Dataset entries
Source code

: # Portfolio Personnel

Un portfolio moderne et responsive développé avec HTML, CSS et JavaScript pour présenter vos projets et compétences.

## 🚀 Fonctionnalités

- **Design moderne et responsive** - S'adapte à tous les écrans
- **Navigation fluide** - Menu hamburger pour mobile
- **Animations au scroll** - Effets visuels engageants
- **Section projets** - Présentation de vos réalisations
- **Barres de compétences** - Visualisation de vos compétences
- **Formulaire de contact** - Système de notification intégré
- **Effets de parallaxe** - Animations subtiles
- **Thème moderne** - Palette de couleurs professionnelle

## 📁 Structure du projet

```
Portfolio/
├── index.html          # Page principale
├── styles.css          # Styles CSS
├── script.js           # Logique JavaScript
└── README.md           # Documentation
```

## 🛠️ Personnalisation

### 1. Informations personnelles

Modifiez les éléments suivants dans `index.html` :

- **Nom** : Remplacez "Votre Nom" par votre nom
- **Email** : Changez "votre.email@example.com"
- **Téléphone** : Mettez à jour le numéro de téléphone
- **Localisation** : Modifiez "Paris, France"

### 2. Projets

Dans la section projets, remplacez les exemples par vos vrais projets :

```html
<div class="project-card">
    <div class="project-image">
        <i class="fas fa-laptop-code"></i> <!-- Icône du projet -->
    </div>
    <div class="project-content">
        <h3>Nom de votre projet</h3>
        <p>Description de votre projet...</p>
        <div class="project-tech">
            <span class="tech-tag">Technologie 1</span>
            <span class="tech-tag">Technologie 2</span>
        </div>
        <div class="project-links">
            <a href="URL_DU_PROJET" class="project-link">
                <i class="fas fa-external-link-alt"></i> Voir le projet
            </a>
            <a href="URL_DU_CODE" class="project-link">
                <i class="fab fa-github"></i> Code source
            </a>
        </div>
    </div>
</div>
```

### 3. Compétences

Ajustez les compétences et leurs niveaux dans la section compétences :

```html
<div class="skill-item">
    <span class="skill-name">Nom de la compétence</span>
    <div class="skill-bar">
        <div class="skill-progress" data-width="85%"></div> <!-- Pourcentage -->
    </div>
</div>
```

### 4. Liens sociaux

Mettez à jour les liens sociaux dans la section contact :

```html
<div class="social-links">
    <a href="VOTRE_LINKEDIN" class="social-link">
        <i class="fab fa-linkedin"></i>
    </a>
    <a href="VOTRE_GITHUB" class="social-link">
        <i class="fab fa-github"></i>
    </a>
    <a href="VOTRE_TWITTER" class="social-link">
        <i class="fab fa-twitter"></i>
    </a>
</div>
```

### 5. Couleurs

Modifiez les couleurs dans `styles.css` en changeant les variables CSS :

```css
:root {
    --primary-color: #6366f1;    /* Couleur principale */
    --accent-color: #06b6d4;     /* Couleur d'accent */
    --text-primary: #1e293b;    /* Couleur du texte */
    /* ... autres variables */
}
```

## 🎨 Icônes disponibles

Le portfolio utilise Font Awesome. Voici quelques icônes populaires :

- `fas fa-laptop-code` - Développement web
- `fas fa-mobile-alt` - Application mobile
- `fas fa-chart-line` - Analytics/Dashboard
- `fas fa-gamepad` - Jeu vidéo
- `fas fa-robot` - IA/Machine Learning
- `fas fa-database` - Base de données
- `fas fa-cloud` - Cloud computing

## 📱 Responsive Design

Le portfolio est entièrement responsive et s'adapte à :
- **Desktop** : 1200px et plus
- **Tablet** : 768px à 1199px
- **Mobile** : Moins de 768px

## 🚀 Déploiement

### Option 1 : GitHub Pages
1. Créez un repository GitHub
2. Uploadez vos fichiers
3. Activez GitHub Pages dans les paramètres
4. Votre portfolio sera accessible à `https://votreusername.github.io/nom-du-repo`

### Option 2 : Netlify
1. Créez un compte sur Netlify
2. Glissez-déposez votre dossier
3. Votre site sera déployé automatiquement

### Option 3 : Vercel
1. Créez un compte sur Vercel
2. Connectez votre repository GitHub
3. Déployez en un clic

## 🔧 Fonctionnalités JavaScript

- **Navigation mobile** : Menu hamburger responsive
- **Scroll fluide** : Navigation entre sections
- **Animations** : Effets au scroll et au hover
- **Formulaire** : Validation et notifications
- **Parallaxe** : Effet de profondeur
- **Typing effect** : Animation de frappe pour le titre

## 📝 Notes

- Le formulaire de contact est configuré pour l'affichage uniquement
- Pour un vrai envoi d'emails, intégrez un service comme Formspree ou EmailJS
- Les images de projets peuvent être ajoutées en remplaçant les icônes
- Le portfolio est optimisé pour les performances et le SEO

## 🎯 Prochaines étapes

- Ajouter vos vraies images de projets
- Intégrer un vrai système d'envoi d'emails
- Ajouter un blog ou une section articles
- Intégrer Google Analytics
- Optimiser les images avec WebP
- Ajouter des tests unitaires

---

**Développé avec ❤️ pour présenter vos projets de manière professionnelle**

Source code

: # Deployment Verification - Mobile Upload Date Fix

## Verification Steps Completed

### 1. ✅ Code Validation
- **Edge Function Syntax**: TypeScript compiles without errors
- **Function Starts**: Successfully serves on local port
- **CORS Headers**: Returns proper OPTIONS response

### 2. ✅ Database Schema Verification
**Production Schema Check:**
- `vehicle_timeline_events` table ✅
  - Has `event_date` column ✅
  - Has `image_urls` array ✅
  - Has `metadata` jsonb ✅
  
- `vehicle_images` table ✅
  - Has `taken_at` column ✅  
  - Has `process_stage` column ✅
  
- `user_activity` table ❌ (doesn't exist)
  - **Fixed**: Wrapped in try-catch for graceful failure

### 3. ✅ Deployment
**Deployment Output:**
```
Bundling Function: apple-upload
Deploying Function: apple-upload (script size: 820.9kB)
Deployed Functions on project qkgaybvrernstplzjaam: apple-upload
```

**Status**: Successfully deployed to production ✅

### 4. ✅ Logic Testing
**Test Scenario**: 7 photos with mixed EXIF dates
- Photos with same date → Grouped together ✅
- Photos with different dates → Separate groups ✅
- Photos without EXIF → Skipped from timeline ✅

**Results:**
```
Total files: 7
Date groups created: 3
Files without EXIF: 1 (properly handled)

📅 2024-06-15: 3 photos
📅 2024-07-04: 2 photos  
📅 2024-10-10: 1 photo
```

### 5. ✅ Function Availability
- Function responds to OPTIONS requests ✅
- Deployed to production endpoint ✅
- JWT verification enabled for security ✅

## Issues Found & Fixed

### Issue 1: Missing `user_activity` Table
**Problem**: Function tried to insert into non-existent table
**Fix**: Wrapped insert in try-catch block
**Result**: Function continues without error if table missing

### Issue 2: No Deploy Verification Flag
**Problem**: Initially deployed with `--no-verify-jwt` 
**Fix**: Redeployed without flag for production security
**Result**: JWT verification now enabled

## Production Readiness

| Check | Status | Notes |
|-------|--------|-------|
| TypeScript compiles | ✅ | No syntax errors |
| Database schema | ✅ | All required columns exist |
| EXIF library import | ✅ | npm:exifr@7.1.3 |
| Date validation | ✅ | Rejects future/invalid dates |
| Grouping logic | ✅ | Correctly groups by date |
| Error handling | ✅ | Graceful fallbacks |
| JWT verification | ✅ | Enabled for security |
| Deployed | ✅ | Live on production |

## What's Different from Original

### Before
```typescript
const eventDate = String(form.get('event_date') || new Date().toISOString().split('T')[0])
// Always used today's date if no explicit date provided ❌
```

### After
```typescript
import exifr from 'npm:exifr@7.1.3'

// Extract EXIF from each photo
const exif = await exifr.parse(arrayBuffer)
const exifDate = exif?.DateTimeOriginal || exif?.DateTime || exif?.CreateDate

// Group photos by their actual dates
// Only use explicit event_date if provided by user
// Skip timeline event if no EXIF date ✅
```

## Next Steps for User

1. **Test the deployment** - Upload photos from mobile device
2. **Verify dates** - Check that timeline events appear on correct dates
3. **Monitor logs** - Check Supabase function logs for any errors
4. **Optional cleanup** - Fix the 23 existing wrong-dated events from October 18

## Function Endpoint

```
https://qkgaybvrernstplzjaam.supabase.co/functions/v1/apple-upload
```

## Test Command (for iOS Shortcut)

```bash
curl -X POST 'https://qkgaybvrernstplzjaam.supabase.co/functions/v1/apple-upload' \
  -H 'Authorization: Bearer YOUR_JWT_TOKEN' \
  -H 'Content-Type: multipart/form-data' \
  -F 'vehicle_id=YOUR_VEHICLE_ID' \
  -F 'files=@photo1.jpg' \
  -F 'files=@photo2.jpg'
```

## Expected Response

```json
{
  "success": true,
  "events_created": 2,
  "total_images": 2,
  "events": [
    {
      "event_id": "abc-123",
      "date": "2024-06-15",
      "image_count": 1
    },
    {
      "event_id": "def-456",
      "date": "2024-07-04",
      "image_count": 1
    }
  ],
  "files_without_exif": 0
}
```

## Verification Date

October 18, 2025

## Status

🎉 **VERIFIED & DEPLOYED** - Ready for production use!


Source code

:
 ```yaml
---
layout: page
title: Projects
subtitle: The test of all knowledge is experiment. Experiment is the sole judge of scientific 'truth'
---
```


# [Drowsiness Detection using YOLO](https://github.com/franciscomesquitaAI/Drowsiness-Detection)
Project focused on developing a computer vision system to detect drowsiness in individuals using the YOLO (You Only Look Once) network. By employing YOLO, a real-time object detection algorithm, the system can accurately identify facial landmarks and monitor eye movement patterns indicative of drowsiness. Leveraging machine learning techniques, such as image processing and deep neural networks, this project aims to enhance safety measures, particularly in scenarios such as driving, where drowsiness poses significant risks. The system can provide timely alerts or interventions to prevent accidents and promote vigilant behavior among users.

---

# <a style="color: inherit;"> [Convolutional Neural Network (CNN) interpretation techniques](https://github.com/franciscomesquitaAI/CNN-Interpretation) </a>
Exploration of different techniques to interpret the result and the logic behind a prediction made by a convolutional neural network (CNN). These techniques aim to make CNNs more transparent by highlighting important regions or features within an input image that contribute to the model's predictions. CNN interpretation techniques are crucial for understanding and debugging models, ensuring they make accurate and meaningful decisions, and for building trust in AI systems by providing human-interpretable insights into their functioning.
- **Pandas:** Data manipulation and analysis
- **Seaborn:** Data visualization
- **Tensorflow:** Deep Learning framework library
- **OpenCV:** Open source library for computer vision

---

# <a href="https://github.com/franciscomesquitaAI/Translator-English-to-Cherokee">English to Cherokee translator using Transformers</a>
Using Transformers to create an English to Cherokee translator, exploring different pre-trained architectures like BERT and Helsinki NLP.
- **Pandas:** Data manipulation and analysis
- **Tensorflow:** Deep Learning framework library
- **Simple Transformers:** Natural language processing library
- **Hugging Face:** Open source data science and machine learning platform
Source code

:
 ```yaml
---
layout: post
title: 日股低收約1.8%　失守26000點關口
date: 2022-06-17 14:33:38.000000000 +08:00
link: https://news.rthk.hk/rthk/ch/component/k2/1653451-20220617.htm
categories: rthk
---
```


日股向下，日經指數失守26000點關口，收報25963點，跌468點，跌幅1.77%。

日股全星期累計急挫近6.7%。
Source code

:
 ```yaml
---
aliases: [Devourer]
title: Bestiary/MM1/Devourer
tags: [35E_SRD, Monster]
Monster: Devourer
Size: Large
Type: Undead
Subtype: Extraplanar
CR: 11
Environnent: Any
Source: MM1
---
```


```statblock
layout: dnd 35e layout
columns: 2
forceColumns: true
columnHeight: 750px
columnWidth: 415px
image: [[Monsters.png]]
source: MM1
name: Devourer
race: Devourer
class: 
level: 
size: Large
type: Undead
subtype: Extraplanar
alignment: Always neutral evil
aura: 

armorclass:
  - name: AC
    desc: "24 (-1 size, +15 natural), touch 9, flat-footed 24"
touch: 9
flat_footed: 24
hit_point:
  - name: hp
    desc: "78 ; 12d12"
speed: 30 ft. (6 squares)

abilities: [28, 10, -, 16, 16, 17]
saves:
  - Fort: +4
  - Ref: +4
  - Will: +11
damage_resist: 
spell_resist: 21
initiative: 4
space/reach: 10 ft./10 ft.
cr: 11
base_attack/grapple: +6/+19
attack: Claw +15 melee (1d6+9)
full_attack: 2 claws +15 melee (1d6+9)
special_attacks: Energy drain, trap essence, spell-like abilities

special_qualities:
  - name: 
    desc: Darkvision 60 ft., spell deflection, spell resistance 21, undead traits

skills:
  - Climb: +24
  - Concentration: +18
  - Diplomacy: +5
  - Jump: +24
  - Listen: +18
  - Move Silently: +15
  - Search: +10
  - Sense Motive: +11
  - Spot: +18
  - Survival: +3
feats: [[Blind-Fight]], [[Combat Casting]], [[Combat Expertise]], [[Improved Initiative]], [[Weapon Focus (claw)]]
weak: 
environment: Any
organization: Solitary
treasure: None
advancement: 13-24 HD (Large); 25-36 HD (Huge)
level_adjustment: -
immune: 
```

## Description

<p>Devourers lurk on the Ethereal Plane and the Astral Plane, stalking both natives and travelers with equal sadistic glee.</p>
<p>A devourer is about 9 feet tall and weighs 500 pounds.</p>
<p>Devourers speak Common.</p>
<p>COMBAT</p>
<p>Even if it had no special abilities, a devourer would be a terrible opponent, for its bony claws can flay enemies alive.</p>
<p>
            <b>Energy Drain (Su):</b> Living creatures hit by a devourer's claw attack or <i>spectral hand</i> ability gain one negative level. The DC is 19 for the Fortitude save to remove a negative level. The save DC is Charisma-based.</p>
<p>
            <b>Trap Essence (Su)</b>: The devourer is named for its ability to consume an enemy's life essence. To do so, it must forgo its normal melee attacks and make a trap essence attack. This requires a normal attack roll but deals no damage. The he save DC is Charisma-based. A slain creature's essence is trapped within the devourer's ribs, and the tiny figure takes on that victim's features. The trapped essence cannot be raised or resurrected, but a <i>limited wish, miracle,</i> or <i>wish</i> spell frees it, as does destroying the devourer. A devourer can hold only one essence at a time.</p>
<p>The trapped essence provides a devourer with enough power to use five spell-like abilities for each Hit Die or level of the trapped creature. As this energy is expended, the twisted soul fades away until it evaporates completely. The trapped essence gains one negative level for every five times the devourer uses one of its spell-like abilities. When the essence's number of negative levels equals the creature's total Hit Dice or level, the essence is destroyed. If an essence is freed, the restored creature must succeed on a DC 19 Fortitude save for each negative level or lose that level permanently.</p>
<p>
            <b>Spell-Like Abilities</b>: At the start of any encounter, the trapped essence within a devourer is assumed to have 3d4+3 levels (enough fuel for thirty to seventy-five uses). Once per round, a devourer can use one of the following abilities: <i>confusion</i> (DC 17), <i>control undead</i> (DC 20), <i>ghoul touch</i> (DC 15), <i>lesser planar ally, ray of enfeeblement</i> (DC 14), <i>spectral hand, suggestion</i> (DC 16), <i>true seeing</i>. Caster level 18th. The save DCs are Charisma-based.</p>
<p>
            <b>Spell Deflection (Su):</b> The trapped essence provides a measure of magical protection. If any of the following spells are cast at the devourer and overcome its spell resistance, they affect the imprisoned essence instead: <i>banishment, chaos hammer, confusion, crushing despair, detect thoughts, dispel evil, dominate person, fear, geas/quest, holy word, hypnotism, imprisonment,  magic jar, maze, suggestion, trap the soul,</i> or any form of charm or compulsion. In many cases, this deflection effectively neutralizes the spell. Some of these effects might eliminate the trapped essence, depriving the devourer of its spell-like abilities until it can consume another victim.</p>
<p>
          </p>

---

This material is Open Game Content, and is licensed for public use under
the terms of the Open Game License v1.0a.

▶ _WHAT THE TASK REQUIRES_
From the entries above, restate word for word the lines from the line containing "if table missing" to the line containing "Graceful fallbacks |", both ends included, and nothing more.

▶ _COMPLETED TASK_
**Result**: Function continues without error if table missing

### Issue 2: No Deploy Verification Flag
**Problem**: Initially deployed with `--no-verify-jwt` 
**Fix**: Redeployed without flag for production security
**Result**: JWT verification now enabled

## Production Readiness

| Check | Status | Notes |
|-------|--------|-------|
| TypeScript compiles | ✅ | No syntax errors |
| Database schema | ✅ | All required columns exist |
| EXIF library import | ✅ | npm:exifr@7.1.3 |
| Date validation | ✅ | Rejects future/invalid dates |
| Grouping logic | ✅ | Correctly groups by date |
| Error handling | ✅ | Graceful fallbacks |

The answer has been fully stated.